WHAT IS BEING ASKED
Only those lines in the data below from the line containing "compatible complex structures on" through the line containing "singular quasi-linear maps, compatible", both included, should be restated word for word.

MATERIAL FOR THIS TASK
------
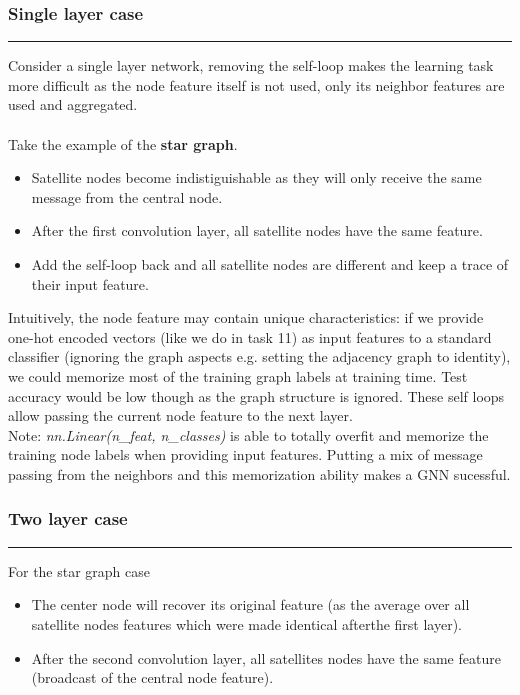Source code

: \documentclass[a4paper]{article}
\begin{document}
\subsubsection*{Single layer case}
\hrule

Consider a single layer network, removing the self-loop makes the learning task more difficult as the node feature itself is not used, only its neighbor features are used and aggregated.
\\
\\
Take the example of the \textbf{star graph}. 
\begin{itemize}
    \item Satellite nodes become indistiguishable as they will only receive the same message from the central node. 
    \item After the first convolution layer, all satellite nodes have the same feature.
    \item Add the self-loop back and all satellite nodes are different and keep a trace of their input feature.
\end{itemize}

Intuitively, the node feature may contain unique characteristics: 
if we provide one-hot encoded vectors (like we do in task 11) as input features to a standard classifier (ignoring the graph aspects e.g. setting the adjacency graph to identity),
we could memorize most of the training graph labels at training time. Test accuracy would be low though as the graph structure is ignored.
These self loops allow passing the current node feature to the next layer.\\
Note: \textit{nn.Linear(n\_feat, n\_classes)} is able to totally overfit and memorize the training node labels when providing input features.
Putting a mix of message passing from the neighbors and this memorization ability makes a GNN sucessful.




\subsubsection*{Two layer case}
\hrule

For the star graph case
\begin{itemize}
    \item The center node will recover its original feature (as the average over all satellite nodes features which were made identical afterthe first layer).
    \item After the second convolution layer, all satellites nodes have the same feature (broadcast of the central node feature).
\end{itemize}
\end{document}
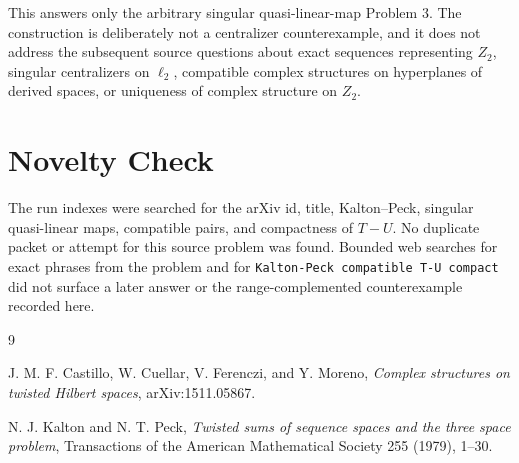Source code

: \documentclass[11pt]{article}
\begin{document}
This answers only the arbitrary singular quasi-linear-map Problem 3. The
construction is deliberately not a centralizer counterexample, and it does not
address the subsequent source questions about exact sequences representing
$Z_2$, singular centralizers on $\ell_2$, compatible complex structures on
hyperplanes of derived spaces, or uniqueness of complex structure on $Z_2$.

\section*{Novelty Check}

The run indexes were searched for the arXiv id, title, Kalton--Peck,
singular quasi-linear maps, compatible pairs, and compactness of $T-U$. No
duplicate packet or attempt for this source problem was found. Bounded web
searches for exact phrases from the problem and for
\texttt{Kalton-Peck compatible T-U compact} did not surface a later answer or
the range-complemented counterexample recorded here.

\begin{thebibliography}{9}

J. M. F. Castillo, W. Cuellar, V. Ferenczi, and Y. Moreno,
\emph{Complex structures on twisted Hilbert spaces},
arXiv:1511.05867.

N. J. Kalton and N. T. Peck,
\emph{Twisted sums of sequence spaces and the three space problem},
Transactions of the American Mathematical Society 255 (1979), 1--30.

\end{thebibliography}
\end{document}
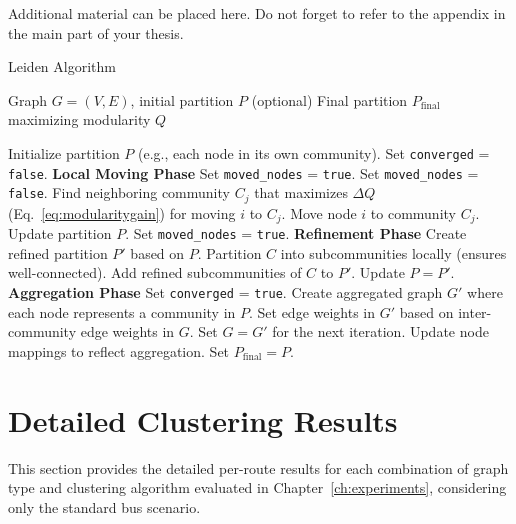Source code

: \begin{appendix}
Additional material can be placed here. Do not forget to refer to the appendix in the main part of your thesis.

\begin{algorithm}[H]
\caption{Leiden Algorithm}
\label{alg:leiden_appendix}
\begin{algorithmic}[1]
\Require Graph $G = (V, E)$, initial partition $P$ (optional)
\Ensure Final partition $P_{\text{final}}$ maximizing modularity $Q$

\State Initialize partition $P$ (e.g., each node in its own community).
\State Set \texttt{converged} = \texttt{false}.
    \State \textbf{Local Moving Phase}
    \State Set \texttt{moved\_nodes} = \texttt{true}.
        \State Set \texttt{moved\_nodes} = \texttt{false}.
            \State Find neighboring community $C_j$ that maximizes $\Delta Q$ (Eq.~\eqref{eq:modularitygain}) for moving $i$ to $C_j$.
                \State Move node $i$ to community $C_j$.
                \State Update partition $P$.
                \State Set \texttt{moved\_nodes} = \texttt{true}.
            \EndIf
        \EndFor
    \EndWhile
    \State \textbf{Refinement Phase}
    \State Create refined partition $P'$ based on $P$.
        \State Partition $C$ into subcommunities locally (ensures well-connected).
        \State Add refined subcommunities of $C$ to $P'$.
    \EndFor
    \State Update $P = P'$.
    \State \textbf{Aggregation Phase}
        \State Set \texttt{converged} = \texttt{true}.
    \Else
        \State Create aggregated graph $G'$ where each node represents a community in $P$.
        \State Set edge weights in $G'$ based on inter-community edge weights in $G$.
        \State Set $G = G'$ for the next iteration.
        \State Update node mappings to reflect aggregation.
    \EndIf
\EndWhile
\State Set $P_{\text{final}} = P$.
\end{algorithmic}
\end{algorithm}

\section{Detailed Clustering Results}
\label{sec:appendix_detailed_results}

This section provides the detailed per-route results for each combination of graph type and clustering algorithm evaluated in Chapter~\ref{ch:experiments}, considering only the standard bus scenario.


\end{appendix}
------
FINISHED EXERCISE
$Z_2$, singular centralizers on $\ell_2$, compatible complex structures on
hyperplanes of derived spaces, or uniqueness of complex structure on $Z_2$.

\section*{Novelty Check}

The run indexes were searched for the arXiv id, title, Kalton--Peck,
singular quasi-linear maps, compatible pairs, and compactness of $T-U$. No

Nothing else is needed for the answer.